23923

Posted on Categories Daily Cryptic
Solving time: 1hr 4mins

Got off to a pretty quick start but came to a standstill with only about half completed. There was quite a bit of general knowledge needed that I didn’t have!
The last to go in were 18D, 19D and 27A.
I’ll have my first go at the pie chart thing but I’m not sure I know what I’m doing – so feel free to suggest changes!

Across

1 LEAP,F(R)OG
5 BU(CHA)N – John Buchan, author of The Thirty-nine Steps.
10 REST,RAIN – this took a while as I read it as ‘others fail’ – perhaps I need to change the resolution on my monitor.
12 GAR,B = B,RAG reversed.
14 S(TEP)MOTHER – PET reversed in SMOTHER.
17 STRAWBERRY – I guessed this was a reference to Strawberry Hill – I knew the area of London but not the Gothic villa.
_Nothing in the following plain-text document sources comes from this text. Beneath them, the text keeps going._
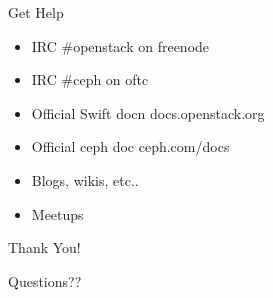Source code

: \documentclass{beamer}
\begin{document}
\begin{frame}{Get Help}
\begin{itemize}
 \item IRC \#openstack on freenode
 \item IRC \#ceph on oftc
 \item Official Swift docn docs.openstack.org
 \item Official ceph doc  ceph.com/docs
 \item Blogs, wikis, etc..
 \item Meetups
\end{itemize}
\end{frame}

\begin{frame}{Thank You!}
\begin{center}
Questions??
\end{center}
\end{frame}
\end{document}
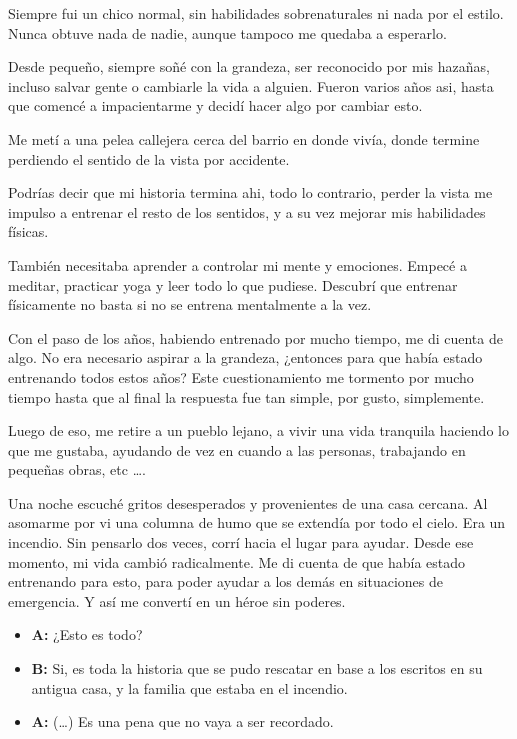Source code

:\documentclass[letterpaper, 12pt]{report}
\begin{document}
Siempre fui un chico normal, sin habilidades sobrenaturales
ni nada por el estilo. Nunca obtuve nada de nadie, aunque
tampoco me quedaba a esperarlo.

Desde pequeño, siempre soñé con la grandeza, ser reconocido
por mis hazañas, incluso salvar gente o cambiarle la vida a
alguien. Fueron varios años asi, hasta que comencé a
impacientarme y decidí hacer algo por cambiar esto.

Me metí a una pelea callejera cerca del barrio en donde
vivía, donde termine perdiendo el sentido de la vista por
accidente.

Podrías decir que mi historia termina ahi, todo lo
contrario, perder la vista me impulso a entrenar el resto
de los sentidos, y a su vez mejorar mis habilidades
físicas.

También necesitaba aprender a controlar mi mente y
emociones. Empecé a meditar, practicar yoga y leer todo lo
que pudiese. Descubrí que entrenar físicamente no basta si
no se entrena mentalmente a la vez.

Con el paso de los años, habiendo entrenado por mucho
tiempo, me di cuenta de algo. No era necesario aspirar a la
grandeza, ¿entonces para que había estado entrenando todos
estos años? Este cuestionamiento me tormento por mucho
tiempo hasta que al final la respuesta fue tan simple, por
gusto, simplemente.

Luego de eso, me retire a un pueblo lejano, a vivir una
vida tranquila haciendo lo que me gustaba, ayudando de vez
en cuando a las personas, trabajando en pequeñas obras, etc
\dots.

Una noche escuché gritos desesperados y provenientes de una
casa cercana. Al asomarme por vi una columna de humo que se
extendía por todo el cielo. Era un incendio. Sin pensarlo
dos veces, corrí hacia el lugar para ayudar. Desde ese
momento, mi vida cambió radicalmente. Me di cuenta de que
había estado entrenando para esto, para poder ayudar a los
demás en situaciones de emergencia. Y así me convertí en un
héroe sin poderes.

\begin{itemize}
      \item \textbf{A:} ¿Esto es todo?
      \item \textbf{B:} Si, es toda la historia que se pudo rescatar en base a los
            escritos en su antigua casa, y la familia que estaba en el
            incendio.
      \item \textbf{A:} (\dots) Es una pena que no vaya a ser recordado.
\end{itemize}
\end{document}
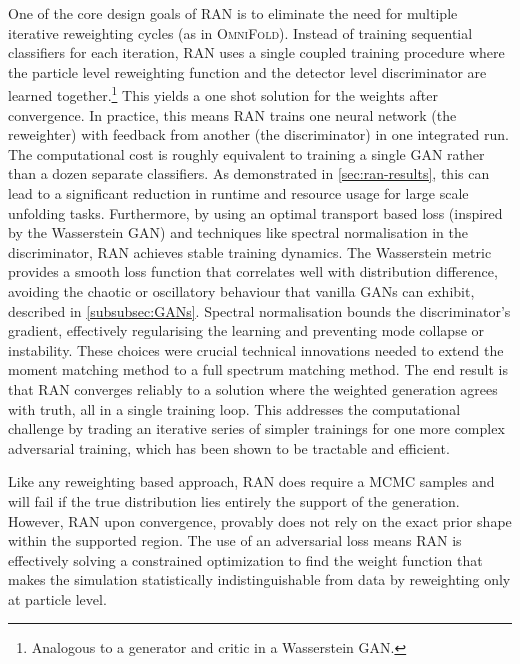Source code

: {{        One of the core design goals of RAN is to eliminate the need for multiple iterative reweighting cycles (as in \textsc{OmniFold}).
        Instead of training sequential classifiers for each iteration, RAN uses a single coupled training procedure where the particle level reweighting function and the detector level discriminator are learned together.\footnote{Analogous to a generator and critic in a Wasserstein GAN.}
        This yields a one shot solution for the weights after convergence.
        In practice, this means RAN trains one neural network (the reweighter) with feedback from another (the discriminator) in one integrated run.
        The computational cost is roughly equivalent to training a single GAN rather than a dozen separate classifiers.
        As demonstrated in \cref{sec:ran-results}, this can lead to a significant reduction in runtime and resource usage for large scale unfolding tasks.
        Furthermore, by using an optimal transport based loss (inspired by the Wasserstein GAN) and techniques like spectral normalisation in the discriminator, RAN achieves stable training dynamics.
        The Wasserstein metric provides a smooth loss function that correlates well with distribution difference, avoiding the chaotic or oscillatory behaviour that vanilla GANs can exhibit, described in \cref{subsubsec:GANs}.
        Spectral normalisation bounds the discriminator's gradient, effectively regularising the learning and preventing mode collapse or instability.
        These choices were crucial technical innovations needed to extend the moment matching method to a full spectrum matching method.
        The end result is that RAN converges reliably to a solution where the weighted generation agrees with truth, all in a single training loop.
        This addresses the computational challenge by trading an iterative series of simpler trainings for one more complex adversarial training, which has been shown to be tractable and efficient.

        Like any reweighting based approach, RAN does require a MCMC samples and will fail if the true distribution lies entirely the support of the generation.
        However, RAN upon convergence, provably does not rely on the exact prior shape within the supported region.
        The use of an adversarial loss means RAN is effectively solving a constrained optimization to find the weight function that makes the simulation statistically indistinguishable from data by reweighting only at particle level.
        
}}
I didn’t understand the rest of the clue but I’ve just looked it up – the coronet of a duke is bordered by eight strawberry leaves.
20 C(H)ID – I presume this is Husband taken in by the Criminal Investigation Department.
23 COOKIE – a cookie on your computer is a file that contains information about websites visited.
24 C(OTT)AGER – OTT=over the top
27 DEPT,H[a]S
28 BREATHED – anagram of H+DEBATER

Down

1 LYME REGIS – anagram of ‘see my girl’ – I got this from the anagram and didn’t get the Louisa reference. In Jane Austen’s Persuasion, Louisa Musgrove sustains a concussion in Lyme Regis.
2 ACCUSER – sounds like ‘a queue’s a’
4 OUBLIETTE – anagram of ‘be let out i’ – I knew that oublier was French for forget and guessed the word.
5 B(LOSS)[0]OM – LOSS in BOOM without an O – I guess ‘none the less’ could mean take out a zero – I’m not sure I particularly like it.
7 ALGA(RV)E – RV=Revised Version
13 BLACKS,POT – Billy Bones is a pirate in Robert Louis Stevenson’s Treasure Island – he dies after being given a ‘black spot’.
16 RIDER,HOOD – Rogue Riderhood is a character in Charles Dickens’ Our Mutual Friend.
18 TR(OCHE)E[ad] – a trochee is a metrical foot used in poetry.
19 BLE(W,IT)S[s] – I’ve come across this in a crossword before – but it took a long time coming today.
21 HOG ART,H – William Hogarth

Category Score Clues
Religion 0.5 7d (RV)
Literature 3 1d (Louisa), 13d (Billy Bones), 16d (Riderhood)
Music
Visual Arts 1 21d (Hogarth)
Popular Culture
Sport & Games
Natural World 1 19d (blewits)
Science & Tech 0.5 23a (cookie)
Geography 1 17a (Strawberry Hill)
History 1 4d (oubliette)
Other 1 17a (strawberry leaves)-heraldry
Total 9

26 comments on “23923”

  1. 26:27 – eventually thought of Strawberry Hill without knowing about the leaves. Also ignorant about Louisa – thought she must be the French Lieutenant’s Woman standing on the Cobb. Got the other lit ones without knowing Riderhood, and dimly rmembering the ‘black spot’ as a source of fear. BLEWITS took ages too, with DEPTHS and COOKIE well-hidden in the same corner.
  2. Strawberry Hill was the home of Horace Walpole who wrote one of the first ‘gothic novels’ Th castle of Otranto.
  3. Got off to a deceptively easy start but things soon came to a grinding halt with the SW corner putting up most resistance. I didn’t know the literary references at 1dn and 15dn nor the Gothic thing at 17 but the answers all went in easily enough from wordplay and a bit of guesswork. My COD is 20.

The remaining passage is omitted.